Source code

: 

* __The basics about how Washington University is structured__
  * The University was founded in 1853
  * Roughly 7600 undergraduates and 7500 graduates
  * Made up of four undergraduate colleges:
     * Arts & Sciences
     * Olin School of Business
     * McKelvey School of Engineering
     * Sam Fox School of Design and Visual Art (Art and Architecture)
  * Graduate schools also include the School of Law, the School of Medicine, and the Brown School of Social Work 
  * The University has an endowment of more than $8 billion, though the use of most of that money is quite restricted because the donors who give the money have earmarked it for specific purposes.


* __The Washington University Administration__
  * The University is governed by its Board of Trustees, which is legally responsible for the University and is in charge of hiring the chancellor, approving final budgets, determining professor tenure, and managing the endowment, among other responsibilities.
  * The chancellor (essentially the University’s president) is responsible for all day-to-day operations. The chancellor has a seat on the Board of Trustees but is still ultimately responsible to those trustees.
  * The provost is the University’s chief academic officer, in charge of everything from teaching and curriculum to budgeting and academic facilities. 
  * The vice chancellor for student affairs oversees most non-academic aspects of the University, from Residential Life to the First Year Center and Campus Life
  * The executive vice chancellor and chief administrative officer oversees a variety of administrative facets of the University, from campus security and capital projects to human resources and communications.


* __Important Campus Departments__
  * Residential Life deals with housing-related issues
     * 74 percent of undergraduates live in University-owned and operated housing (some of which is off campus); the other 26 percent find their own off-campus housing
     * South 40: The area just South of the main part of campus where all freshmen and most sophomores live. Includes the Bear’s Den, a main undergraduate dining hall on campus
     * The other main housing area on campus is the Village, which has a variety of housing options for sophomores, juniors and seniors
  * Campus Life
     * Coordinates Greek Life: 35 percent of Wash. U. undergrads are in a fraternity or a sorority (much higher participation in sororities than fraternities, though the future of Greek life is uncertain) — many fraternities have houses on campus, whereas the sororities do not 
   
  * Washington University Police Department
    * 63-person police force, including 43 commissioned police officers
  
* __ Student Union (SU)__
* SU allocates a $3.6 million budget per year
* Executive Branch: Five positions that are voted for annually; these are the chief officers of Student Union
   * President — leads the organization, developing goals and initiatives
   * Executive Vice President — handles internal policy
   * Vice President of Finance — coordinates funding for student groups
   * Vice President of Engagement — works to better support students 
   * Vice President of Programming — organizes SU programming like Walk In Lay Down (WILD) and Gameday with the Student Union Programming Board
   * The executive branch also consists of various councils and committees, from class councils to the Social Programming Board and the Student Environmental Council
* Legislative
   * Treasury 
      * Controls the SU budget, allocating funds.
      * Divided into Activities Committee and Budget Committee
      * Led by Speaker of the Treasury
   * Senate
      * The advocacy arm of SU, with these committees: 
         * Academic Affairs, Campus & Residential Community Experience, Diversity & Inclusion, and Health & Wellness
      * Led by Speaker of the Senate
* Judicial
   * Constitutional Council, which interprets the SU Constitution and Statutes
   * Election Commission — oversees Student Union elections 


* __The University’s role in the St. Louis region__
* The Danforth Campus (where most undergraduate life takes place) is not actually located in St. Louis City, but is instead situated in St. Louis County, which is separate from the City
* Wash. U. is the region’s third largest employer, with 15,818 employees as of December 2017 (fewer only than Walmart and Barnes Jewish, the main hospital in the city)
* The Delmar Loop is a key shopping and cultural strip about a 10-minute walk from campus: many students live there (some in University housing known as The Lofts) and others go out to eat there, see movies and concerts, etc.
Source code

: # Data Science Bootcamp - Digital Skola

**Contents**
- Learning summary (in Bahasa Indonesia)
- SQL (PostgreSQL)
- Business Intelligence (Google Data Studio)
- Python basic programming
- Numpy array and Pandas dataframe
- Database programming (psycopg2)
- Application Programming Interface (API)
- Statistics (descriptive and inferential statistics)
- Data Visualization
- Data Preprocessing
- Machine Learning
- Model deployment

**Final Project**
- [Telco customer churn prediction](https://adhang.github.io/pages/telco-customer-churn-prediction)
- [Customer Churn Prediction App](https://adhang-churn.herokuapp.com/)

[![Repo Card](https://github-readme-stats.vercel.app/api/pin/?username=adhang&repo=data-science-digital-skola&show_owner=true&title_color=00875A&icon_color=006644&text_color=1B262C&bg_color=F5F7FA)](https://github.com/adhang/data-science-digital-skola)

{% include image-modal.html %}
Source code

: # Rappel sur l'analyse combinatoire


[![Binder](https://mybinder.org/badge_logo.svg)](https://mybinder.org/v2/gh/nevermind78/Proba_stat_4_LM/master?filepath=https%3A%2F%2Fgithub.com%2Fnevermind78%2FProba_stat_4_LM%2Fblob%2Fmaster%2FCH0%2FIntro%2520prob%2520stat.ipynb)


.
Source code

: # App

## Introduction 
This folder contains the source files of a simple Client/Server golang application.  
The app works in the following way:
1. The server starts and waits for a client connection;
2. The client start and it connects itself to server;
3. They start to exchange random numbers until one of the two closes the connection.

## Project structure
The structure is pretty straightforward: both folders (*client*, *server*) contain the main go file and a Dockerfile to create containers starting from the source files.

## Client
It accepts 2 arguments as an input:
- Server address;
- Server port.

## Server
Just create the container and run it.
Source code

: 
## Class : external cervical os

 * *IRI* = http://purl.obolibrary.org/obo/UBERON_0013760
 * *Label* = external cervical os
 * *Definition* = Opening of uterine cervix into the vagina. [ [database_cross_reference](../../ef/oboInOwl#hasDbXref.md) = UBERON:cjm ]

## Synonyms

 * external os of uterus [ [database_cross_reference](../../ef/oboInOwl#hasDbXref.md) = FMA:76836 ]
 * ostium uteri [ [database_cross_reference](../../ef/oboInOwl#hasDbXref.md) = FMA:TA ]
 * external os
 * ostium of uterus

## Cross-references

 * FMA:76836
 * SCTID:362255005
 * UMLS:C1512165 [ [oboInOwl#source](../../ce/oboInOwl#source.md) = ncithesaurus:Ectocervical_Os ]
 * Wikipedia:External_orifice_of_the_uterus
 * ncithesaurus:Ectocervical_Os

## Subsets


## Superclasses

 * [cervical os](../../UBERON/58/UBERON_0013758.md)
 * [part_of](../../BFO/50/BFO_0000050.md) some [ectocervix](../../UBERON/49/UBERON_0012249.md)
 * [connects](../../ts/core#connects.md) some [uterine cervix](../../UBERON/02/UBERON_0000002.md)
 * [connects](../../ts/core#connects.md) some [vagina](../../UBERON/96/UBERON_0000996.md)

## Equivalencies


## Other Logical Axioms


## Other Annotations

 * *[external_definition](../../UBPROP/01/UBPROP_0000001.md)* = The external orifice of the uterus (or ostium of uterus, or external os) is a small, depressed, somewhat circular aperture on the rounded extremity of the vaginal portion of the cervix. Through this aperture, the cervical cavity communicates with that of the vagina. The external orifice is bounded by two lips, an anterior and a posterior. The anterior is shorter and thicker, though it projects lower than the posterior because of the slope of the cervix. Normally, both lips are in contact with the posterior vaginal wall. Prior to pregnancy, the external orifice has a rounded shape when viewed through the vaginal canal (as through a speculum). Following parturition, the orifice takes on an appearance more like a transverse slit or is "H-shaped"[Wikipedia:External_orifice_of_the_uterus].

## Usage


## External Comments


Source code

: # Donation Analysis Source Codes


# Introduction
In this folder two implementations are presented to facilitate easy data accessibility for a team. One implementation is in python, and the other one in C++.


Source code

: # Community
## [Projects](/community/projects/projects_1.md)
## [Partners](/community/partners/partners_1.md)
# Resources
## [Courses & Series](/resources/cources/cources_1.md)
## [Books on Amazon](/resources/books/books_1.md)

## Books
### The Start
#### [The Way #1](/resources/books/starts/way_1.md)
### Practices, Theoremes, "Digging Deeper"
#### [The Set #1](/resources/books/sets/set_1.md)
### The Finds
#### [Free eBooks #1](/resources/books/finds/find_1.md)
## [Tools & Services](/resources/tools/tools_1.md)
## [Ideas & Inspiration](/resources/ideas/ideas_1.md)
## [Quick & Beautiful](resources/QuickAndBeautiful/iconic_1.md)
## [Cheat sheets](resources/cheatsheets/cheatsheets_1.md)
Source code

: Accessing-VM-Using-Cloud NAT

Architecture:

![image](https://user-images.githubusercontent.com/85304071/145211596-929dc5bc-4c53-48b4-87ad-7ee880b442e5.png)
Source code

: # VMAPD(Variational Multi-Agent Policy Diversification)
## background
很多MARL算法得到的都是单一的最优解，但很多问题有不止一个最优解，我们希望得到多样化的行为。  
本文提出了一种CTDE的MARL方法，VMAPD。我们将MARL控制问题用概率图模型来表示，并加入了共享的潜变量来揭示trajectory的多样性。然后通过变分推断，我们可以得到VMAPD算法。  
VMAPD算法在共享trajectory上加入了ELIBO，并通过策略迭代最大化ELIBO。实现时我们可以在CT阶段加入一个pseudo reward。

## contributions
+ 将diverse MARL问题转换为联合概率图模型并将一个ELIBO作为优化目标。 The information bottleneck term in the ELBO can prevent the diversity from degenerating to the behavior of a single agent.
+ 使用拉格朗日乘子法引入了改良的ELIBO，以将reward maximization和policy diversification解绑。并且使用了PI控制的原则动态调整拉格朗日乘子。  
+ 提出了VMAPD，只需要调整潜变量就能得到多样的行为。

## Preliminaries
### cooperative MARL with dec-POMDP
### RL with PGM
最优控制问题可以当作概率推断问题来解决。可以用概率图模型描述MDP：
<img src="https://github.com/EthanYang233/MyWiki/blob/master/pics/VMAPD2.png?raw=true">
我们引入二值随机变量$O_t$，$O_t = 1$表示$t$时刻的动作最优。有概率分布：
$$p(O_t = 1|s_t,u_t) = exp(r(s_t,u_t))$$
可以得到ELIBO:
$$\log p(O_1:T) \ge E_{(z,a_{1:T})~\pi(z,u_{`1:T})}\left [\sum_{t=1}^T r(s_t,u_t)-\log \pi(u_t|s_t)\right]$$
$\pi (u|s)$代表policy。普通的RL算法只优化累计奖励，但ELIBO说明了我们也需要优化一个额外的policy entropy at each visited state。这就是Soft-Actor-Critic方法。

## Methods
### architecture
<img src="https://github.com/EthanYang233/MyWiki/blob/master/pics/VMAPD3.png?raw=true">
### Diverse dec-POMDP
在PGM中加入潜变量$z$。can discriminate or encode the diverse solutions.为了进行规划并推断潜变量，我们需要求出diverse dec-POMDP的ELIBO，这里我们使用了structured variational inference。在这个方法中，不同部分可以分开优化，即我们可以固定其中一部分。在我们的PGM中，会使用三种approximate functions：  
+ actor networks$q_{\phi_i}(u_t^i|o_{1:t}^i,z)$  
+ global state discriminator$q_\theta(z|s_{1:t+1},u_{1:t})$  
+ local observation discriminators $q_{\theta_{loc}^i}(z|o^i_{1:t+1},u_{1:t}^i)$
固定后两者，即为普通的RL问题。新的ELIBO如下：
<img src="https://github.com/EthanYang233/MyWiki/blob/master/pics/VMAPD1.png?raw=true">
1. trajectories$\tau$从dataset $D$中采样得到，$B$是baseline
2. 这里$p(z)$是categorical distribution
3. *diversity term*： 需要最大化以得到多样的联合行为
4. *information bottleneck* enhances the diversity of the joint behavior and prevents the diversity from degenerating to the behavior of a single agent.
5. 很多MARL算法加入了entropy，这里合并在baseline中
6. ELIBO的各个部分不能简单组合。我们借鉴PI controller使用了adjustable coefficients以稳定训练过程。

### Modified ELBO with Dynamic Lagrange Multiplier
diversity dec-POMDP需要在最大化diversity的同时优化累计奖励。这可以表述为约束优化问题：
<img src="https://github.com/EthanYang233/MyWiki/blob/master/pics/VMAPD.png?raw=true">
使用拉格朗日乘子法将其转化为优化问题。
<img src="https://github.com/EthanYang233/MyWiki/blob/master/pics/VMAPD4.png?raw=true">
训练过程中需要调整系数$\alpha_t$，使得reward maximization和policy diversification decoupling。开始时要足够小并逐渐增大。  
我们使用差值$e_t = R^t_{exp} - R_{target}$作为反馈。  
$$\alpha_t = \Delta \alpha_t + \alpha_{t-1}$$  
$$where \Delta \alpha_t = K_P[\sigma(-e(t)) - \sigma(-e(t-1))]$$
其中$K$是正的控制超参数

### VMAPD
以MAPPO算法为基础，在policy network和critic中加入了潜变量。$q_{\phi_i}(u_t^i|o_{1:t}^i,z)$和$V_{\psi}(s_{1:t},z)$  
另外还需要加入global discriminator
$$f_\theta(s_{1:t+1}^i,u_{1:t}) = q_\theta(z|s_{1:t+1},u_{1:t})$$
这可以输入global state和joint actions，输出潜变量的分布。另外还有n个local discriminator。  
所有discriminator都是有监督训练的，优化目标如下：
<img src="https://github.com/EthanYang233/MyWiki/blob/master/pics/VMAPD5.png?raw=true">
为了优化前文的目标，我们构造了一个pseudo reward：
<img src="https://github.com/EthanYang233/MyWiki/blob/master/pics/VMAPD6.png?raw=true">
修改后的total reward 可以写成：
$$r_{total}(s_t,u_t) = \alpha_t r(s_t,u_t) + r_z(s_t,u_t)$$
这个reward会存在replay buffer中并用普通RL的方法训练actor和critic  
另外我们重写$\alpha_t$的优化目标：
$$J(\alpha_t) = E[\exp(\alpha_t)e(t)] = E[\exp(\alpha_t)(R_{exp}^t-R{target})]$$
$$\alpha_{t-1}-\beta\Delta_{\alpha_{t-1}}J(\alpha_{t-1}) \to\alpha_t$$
------------------------
● **Your task**
Copy every line where the word "variety" is present in the entries above.

● **Written response**
  * The executive vice chancellor and chief administrative officer oversees a variety of administrative facets of the University, from campus security and capital projects to human resources and communications.
     * The other main housing area on campus is the Village, which has a variety of housing options for sophomores, juniors and seniors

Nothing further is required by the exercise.